Turnings: Shifting Shape and Function of Friendships Over a Lifetime

Among the many kinds of relationships in which we are engaged – and which we need for our own sanity and survival—there is friendship. Denworth (2020, p. 8) makes the case:

“For both humans and animals, to be social is to behave in a way that affects another being. That behavior can be positive or negative. It can be subtle and small-a glance or a touch or a whisper. It can be big and booming and brawny, like a physical attack or a loud declaration. It can be anything in between. If primates, which, of course, includes us, are specialized for anything, it’s social behavior. We are gregarious. ln scientific terms, that doesn’t mean we all swing from the chandeliers or host never-ending parties, it simply means we are social creatures. We have always lived in groups and as those groups got bigger and more complex, we had to figure out how to navigate them and get along with one another. We had to know how to read emotions and recognize allies. As a group, we had to work out how to communicate, find food, and defend ourselves against predators. We had to learn to cooperate. As individuals, we had to know whom we could rely on in tough times and relax with in quiet times. In other words, we had to have friends.”

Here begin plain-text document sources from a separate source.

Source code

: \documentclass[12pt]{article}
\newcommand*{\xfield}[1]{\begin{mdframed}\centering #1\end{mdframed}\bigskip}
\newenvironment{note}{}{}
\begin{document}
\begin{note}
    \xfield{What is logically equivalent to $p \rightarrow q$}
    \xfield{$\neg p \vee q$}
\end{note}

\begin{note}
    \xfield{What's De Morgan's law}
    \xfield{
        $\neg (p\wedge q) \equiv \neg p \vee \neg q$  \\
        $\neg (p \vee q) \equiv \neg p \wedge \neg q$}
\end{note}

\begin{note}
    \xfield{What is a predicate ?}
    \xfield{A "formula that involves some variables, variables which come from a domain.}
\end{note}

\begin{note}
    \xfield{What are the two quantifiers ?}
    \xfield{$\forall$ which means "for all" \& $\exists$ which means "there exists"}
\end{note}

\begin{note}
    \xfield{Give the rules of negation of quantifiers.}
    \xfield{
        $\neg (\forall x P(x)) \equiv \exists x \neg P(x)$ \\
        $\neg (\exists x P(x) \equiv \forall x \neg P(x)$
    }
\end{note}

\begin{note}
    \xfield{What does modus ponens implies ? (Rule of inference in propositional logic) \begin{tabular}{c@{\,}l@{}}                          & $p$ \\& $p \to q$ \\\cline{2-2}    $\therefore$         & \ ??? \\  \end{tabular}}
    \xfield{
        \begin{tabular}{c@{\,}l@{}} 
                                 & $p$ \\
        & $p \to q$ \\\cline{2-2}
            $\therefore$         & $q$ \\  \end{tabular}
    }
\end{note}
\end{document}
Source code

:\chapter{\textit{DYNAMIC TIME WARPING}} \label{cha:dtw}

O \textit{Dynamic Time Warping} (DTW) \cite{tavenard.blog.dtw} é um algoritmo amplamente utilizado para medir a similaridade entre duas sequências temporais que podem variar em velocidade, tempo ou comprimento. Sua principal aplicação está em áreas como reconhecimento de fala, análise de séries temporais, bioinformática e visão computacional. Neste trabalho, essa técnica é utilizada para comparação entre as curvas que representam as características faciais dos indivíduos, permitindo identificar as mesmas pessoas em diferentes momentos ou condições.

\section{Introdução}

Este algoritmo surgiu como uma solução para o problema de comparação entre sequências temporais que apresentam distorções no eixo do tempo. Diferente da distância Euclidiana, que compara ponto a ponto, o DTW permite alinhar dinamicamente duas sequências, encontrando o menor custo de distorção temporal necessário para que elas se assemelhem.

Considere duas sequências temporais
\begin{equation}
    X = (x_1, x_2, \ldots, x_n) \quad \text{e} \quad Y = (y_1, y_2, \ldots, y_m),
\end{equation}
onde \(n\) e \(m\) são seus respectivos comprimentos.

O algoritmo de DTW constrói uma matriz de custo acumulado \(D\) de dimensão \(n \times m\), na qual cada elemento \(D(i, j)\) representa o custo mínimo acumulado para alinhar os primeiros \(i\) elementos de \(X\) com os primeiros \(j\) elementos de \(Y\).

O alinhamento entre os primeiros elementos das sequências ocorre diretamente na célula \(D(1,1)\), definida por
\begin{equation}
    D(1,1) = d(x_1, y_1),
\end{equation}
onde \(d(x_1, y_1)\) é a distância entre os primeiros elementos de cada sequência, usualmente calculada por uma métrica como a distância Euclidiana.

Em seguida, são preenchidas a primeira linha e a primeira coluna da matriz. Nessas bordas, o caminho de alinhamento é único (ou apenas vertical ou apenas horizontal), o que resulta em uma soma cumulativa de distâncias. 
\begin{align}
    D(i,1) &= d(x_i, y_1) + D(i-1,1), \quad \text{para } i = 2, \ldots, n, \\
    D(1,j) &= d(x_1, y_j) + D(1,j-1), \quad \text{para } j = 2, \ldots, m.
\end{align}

Over the many centuries of existence and evolution on this planet, we as human beings have certainly turn to our family and relatives for care and assistance. We have also turned to our friends. It is especially during our adolescent years and during the last several decades of life that we are most beholding to our friends. While family is particularly important during our middle years, friendship play a central role during our adolescent years as a source of learning, socialization and support.

When we grow older, we tend to have fewer friends, but the friendship we do have become increasingly important (especially with the death of close family members). This curvilinear relationship (Denworth, 2020, p. 245) regarding the increasing, then decreasing, then increasing important of friendships speaks to the important shifts that tend to occur in the role played by friendships over a lifetime. These shifts are sometimes identified (poetically) as the Turnings of friendships in life (Denworth, 2020, p. 141)

Developmental Stages and Friendship

We dance with our friends in different ways as we grow older. It is not only a matter of the number and importance of friendships. The curvilinear shift upward and downward in friendship saliency provides only one of the turnings that typically occur in our friendships. In borrowing (and quoting) from the social neuroscience perspective of John Cacioppo and Gary Berntson, Lydia Denworth (2020, p. 80) proposes that these turnings often involve an intermixing of physiological changes in our bodies and shifting social expectations and needs on our part over time:

“The brain does not exist in isolation but rather is a fundamental­ component of developing and aging individuals who themselves are mere actors in the larger theater of life. This theater is undeniably social, beginning with prenatal care, mother-infant attachment, and early childhood experiences and ending with loneliness or social support and with familial or societal decisions about care for the elderly.”